» EXCERPTED RECORDS
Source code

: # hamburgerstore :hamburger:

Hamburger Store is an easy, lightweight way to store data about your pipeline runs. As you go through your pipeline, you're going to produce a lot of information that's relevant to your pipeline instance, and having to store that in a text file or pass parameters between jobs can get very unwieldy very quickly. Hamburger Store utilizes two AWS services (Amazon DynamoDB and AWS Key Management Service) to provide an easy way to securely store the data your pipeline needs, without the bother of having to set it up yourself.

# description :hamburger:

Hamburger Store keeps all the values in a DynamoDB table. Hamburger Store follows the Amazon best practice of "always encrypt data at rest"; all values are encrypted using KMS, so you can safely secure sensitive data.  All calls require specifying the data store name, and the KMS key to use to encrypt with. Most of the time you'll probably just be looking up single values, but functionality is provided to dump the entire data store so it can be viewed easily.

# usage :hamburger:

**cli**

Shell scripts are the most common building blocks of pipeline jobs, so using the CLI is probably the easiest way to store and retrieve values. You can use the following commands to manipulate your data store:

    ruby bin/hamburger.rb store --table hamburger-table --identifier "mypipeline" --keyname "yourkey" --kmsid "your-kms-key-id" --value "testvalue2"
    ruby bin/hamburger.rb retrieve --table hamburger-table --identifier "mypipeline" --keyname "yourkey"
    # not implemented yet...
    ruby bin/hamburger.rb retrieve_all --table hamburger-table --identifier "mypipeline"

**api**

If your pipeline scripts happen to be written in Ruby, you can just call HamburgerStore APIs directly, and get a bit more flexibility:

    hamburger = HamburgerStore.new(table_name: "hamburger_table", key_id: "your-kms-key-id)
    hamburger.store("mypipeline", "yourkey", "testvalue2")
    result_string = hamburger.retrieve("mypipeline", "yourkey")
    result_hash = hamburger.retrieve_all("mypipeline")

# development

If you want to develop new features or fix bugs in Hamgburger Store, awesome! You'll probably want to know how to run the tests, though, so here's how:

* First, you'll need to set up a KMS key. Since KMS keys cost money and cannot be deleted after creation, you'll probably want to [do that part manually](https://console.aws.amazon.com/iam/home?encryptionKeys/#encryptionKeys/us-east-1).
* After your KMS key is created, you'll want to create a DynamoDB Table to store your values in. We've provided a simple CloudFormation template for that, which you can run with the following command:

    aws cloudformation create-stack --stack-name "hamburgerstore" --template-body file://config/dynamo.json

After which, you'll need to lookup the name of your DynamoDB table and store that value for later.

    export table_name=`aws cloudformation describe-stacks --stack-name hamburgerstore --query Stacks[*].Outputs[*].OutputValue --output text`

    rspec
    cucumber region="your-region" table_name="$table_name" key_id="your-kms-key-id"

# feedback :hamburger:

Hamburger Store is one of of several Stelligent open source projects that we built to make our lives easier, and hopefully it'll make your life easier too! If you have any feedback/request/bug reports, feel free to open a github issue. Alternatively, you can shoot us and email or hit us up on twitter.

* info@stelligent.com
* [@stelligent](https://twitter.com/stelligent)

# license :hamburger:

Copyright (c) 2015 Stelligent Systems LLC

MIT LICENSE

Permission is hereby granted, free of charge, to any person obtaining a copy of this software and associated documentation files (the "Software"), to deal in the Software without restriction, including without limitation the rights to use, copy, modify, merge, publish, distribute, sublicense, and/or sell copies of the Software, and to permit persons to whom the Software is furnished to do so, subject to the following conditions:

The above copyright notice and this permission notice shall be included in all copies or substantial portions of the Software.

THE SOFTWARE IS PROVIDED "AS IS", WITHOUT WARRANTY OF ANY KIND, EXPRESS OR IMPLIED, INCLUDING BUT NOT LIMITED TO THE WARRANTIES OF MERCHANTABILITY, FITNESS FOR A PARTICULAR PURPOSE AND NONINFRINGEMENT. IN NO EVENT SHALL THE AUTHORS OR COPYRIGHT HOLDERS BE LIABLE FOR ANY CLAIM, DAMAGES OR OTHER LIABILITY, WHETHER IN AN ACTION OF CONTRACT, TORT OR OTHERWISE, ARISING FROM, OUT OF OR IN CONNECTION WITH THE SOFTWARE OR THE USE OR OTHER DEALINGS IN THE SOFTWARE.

» EXERCISE
A single number is the whole answer: report how many lines in the data above include the word "copies".

» REPLY TO THE TASK
2